─── Information

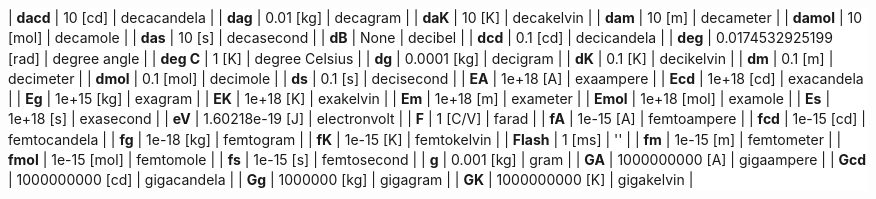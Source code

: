 |    **dacd**    |             10 [cd]             |       decacandela        |
|    **dag**     |            0.01 [kg]            |         decagram         |
|    **daK**     |             10 [K]              |        decakelvin        |
|    **dam**     |             10 [m]              |        decameter         |
|   **damol**    |            10 [mol]             |         decamole         |
|    **das**     |             10 [s]              |        decasecond        |
|     **dB**     |              None               |         decibel          |
|    **dcd**     |            0.1 [cd]             |       decicandela        |
|    **deg**     |      0.0174532925199 [rad]      |       degree angle       |
|   **deg C**    |              1 [K]              |      degree Celsius      |
|     **dg**     |           0.0001 [kg]           |         decigram         |
|     **dK**     |             0.1 [K]             |        decikelvin        |
|     **dm**     |             0.1 [m]             |        decimeter         |
|    **dmol**    |            0.1 [mol]            |         decimole         |
|     **ds**     |             0.1 [s]             |        decisecond        |
|     **EA**     |     1e+18 [A]     |        exaampere         |
|    **Ecd**     |    1e+18 [cd]     |        exacandela        |
|     **Eg**     |      1e+15 [kg]      |         exagram          |
|     **EK**     |     1e+18 [K]     |        exakelvin         |
|     **Em**     |     1e+18 [m]     |         exameter         |
|    **Emol**    |    1e+18 [mol]    |         examole          |
|     **Es**     |     1e+18 [s]     |        exasecond         |
|     **eV**     |         1.60218e-19 [J]         |       electronvolt       |
|     **F**      |             1 [C/V]             |          farad           |
|     **fA**     |            1e-15 [A]            |       femtoampere        |
|    **fcd**     |           1e-15 [cd]            |       femtocandela       |
|     **fg**     |           1e-18 [kg]            |        femtogram         |
|     **fK**     |            1e-15 [K]            |       femtokelvin        |
|   **Flash**    |             1 [ms]              |             ''             |
|     **fm**     |            1e-15 [m]            |        femtometer        |
|    **fmol**    |           1e-15 [mol]           |        femtomole         |
|     **fs**     |            1e-15 [s]            |       femtosecond        |
|     **g**      |           0.001 [kg]            |           gram           |
|     **GA**     |         1000000000 [A]          |        gigaampere        |
|    **Gcd**     |         1000000000 [cd]         |       gigacandela        |
|     **Gg**     |          1000000 [kg]           |         gigagram         |
|     **GK**     |         1000000000 [K]          |        gigakelvin        |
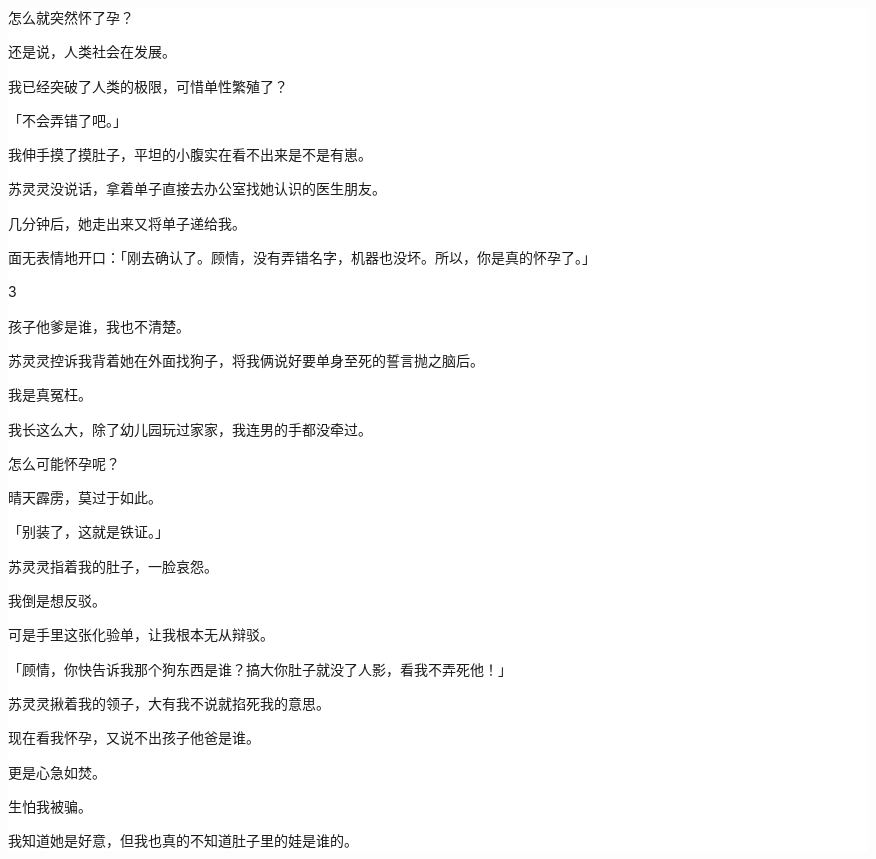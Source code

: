 怎么就突然怀了孕？


还是说，人类社会在发展。


我已经突破了人类的极限，可惜单性繁殖了？


「不会弄错了吧。」


我伸手摸了摸肚子，平坦的小腹实在看不出来是不是有崽。


苏灵灵没说话，拿着单子直接去办公室找她认识的医生朋友。


几分钟后，她走出来又将单子递给我。


面无表情地开口：「刚去确认了。顾情，没有弄错名字，机器也没坏。所以，你是真的怀孕了。」


3


孩子他爹是谁，我也不清楚。


苏灵灵控诉我背着她在外面找狗子，将我俩说好要单身至死的誓言抛之脑后。


我是真冤枉。


我长这么大，除了幼儿园玩过家家，我连男的手都没牵过。


怎么可能怀孕呢？


晴天霹雳，莫过于如此。


「别装了，这就是铁证。」


苏灵灵指着我的肚子，一脸哀怨。


我倒是想反驳。


可是手里这张化验单，让我根本无从辩驳。


「顾情，你快告诉我那个狗东西是谁？搞大你肚子就没了人影，看我不弄死他！」


苏灵灵揪着我的领子，大有我不说就掐死我的意思。


现在看我怀孕，又说不出孩子他爸是谁。


更是心急如焚。


生怕我被骗。


我知道她是好意，但我也真的不知道肚子里的娃是谁的。
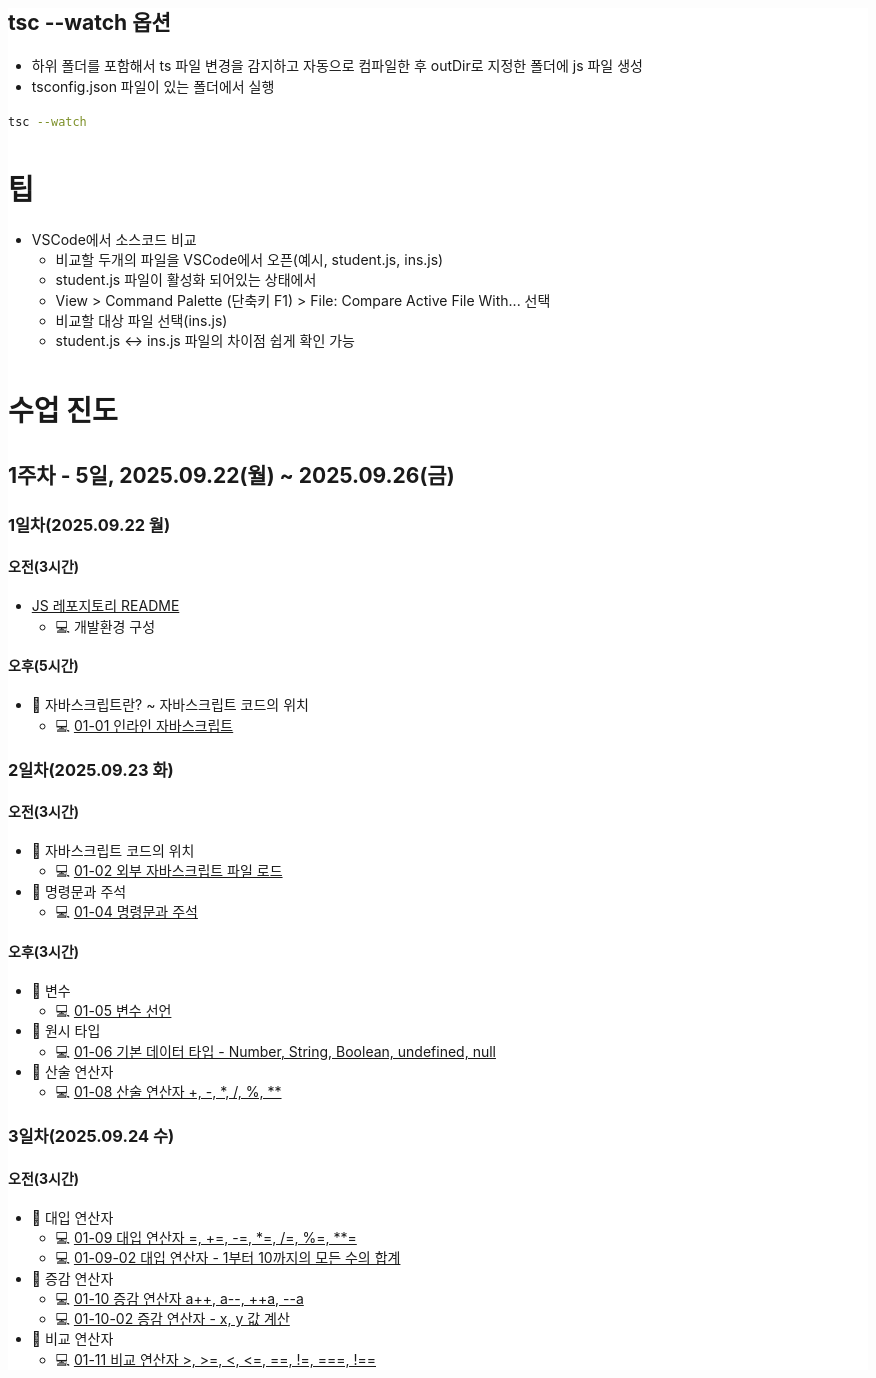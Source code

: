 ## tsc --watch 옵션
- 하위 폴더를 포함해서 ts 파일 변경을 감지하고 자동으로 컴파일한 후 outDir로 지정한 폴더에 js 파일 생성
- tsconfig.json 파일이 있는 폴더에서 실행

```bash
tsc --watch
```

# 팁
- VSCode에서 소스코드 비교
  - 비교할 두개의 파일을 VSCode에서 오픈(예시, student.js, ins.js)
  - student.js 파일이 활성화 되어있는 상태에서
  - View > Command Palette (단축키 F1) > File: Compare Active File With... 선택
  - 비교할 대상 파일 선택(ins.js)
  - student.js <-> ins.js 파일의 차이점 쉽게 확인 가능

# 수업 진도
## 1주차 - 5일, 2025.09.22(월) ~ 2025.09.26(금)

### 1일차(2025.09.22 월)
#### 오전(3시간)
- [JS 레포지토리 README](https://github.com/FEBC-15/js)
  + 💻 개발환경 구성

#### 오후(5시간)
- 📜 자바스크립트란? ~ 자바스크립트 코드의 위치
  + 💻 [01-01 인라인 자바스크립트](./workspace-ins/ch01/ex01-01.html)

### 2일차(2025.09.23 화)
#### 오전(3시간)
- 📜 자바스크립트 코드의 위치
  + 💻 [01-02 외부 자바스크립트 파일 로드](./workspace-ins/ch01/ex01-02.html)
- 📜 명령문과 주석
  + 💻 [01-04 명령문과 주석](./workspace-ins/ch01/ex01-04.js)

#### 오후(3시간)
- 📜 변수
  + 💻 [01-05 변수 선언](./workspace-ins/ch01//ex01-05.js)
- 📜 원시 타입
  + 💻 [01-06 기본 데이터 타입 - Number, String, Boolean, undefined, null](./workspace-ins/ch01/ex01-06.js)
- 📜 산술 연산자
  + 💻 [01-08 산술 연산자 +, -, *, /, %, **](./workspace-ins/ch01/ex01-08.js)

### 3일차(2025.09.24 수)
#### 오전(3시간)
- 📜 대입 연산자
  + 💻 [01-09 대입 연산자 =, +=, -=, *=, /=, %=, **=](./workspace-ins/ch01/ex01-09.js)
  + 💻 [01-09-02 대입 연산자 - 1부터 10까지의 모든 수의 합계](./workspace-ins/ch01/ex01-09-02.js)
- 📜 증감 연산자
  + 💻 [01-10 증감 연산자 a++, a--, ++a, --a](./workspace-ins/ch01/ex01-10.js)
  + 💻 [01-10-02 증감 연산자 - x, y 값 계산](./workspace-ins/ch01/ex01-10-02.js)
- 📜 비교 연산자
  + 💻 [01-11 비교 연산자 >, >=, <, <=, ==, !=, ===, !==](./workspace-ins/ch01/ex01-11.js)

──────

| What the task asks |
Above are the entries. Quote exactly the lines from the one bearing "- View > Command" through the one bearing "-=, *=, /=, %=, **=](./workspace-ins/ch01/ex01-09.js)".

| Answer box |
  - View > Command Palette (단축키 F1) > File: Compare Active File With... 선택
  - 비교할 대상 파일 선택(ins.js)
  - student.js <-> ins.js 파일의 차이점 쉽게 확인 가능

# 수업 진도
## 1주차 - 5일, 2025.09.22(월) ~ 2025.09.26(금)

### 1일차(2025.09.22 월)
#### 오전(3시간)
- [JS 레포지토리 README](https://github.com/FEBC-15/js)
  + 💻 개발환경 구성

#### 오후(5시간)
- 📜 자바스크립트란? ~ 자바스크립트 코드의 위치
  + 💻 [01-01 인라인 자바스크립트](./workspace-ins/ch01/ex01-01.html)

### 2일차(2025.09.23 화)
#### 오전(3시간)
- 📜 자바스크립트 코드의 위치
  + 💻 [01-02 외부 자바스크립트 파일 로드](./workspace-ins/ch01/ex01-02.html)
- 📜 명령문과 주석
  + 💻 [01-04 명령문과 주석](./workspace-ins/ch01/ex01-04.js)

#### 오후(3시간)
- 📜 변수
  + 💻 [01-05 변수 선언](./workspace-ins/ch01//ex01-05.js)
- 📜 원시 타입
  + 💻 [01-06 기본 데이터 타입 - Number, String, Boolean, undefined, null](./workspace-ins/ch01/ex01-06.js)
- 📜 산술 연산자
  + 💻 [01-08 산술 연산자 +, -, *, /, %, **](./workspace-ins/ch01/ex01-08.js)

### 3일차(2025.09.24 수)
#### 오전(3시간)
- 📜 대입 연산자
  + 💻 [01-09 대입 연산자 =, +=, -=, *=, /=, %=, **=](./workspace-ins/ch01/ex01-09.js)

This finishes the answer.